Una poesia vecchia un po’ rimaneggiata, non al punto comunque di spacciarla per nuova. La data in calce al testo si riferisce al rimaneggiamento.

I palazzinari

Rinchiusi nei Palazzi,
sereni, i governanti
pongon le basi per la nuova guerra
che scenderà dal cielo
e darà forma e grido
alla miseria muta
di volti deformati dalla rabbia,
dalla paura.
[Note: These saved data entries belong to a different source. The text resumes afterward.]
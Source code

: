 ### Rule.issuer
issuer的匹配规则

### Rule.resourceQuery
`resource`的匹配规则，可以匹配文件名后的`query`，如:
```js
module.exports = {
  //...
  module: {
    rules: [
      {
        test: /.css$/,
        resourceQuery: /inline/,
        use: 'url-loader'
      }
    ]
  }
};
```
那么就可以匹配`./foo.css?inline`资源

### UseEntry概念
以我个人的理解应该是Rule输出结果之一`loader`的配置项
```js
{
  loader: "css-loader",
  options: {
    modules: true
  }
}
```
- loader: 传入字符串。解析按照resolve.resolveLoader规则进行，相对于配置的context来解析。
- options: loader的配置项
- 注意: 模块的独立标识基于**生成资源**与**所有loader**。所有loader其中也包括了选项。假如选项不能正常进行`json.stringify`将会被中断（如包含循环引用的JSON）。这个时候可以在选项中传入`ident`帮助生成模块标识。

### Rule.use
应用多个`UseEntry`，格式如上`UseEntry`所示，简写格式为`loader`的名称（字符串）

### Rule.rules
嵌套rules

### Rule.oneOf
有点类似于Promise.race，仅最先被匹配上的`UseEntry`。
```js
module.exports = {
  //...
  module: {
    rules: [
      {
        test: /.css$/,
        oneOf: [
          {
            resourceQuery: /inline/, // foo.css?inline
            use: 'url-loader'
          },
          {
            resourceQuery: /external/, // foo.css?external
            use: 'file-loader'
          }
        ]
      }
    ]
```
I visi senza pace
accenderanno i nostri teleschermi
e poi scompariranno,
fagocitati da rotoli infiniti
di carta igienica rosa.

«Meglio portare guerra»,
dice la voce uscendo dai tombini,
commentatrice in ombra,
«meglio che averla in casa,
che perdere d’un tratto le certezze
della solita vita».

«Colpisca pure chi c’è abituato,
chi non ce l’ha la casa,
porti con sé in malora
chi al treno gli finiscono i binari,
chi non ha l’acqua e cosa può sperare».

Così, belli seduti, i governanti
decidono alleanze nei Palazzi:
progettano campagne
e fabbrican le prove necessarie
a bombardar Paesi,
per esportare la democrazia
e spremere petrolio dalla terra.

[Mario Badino, rivista l’11 giugno 2013]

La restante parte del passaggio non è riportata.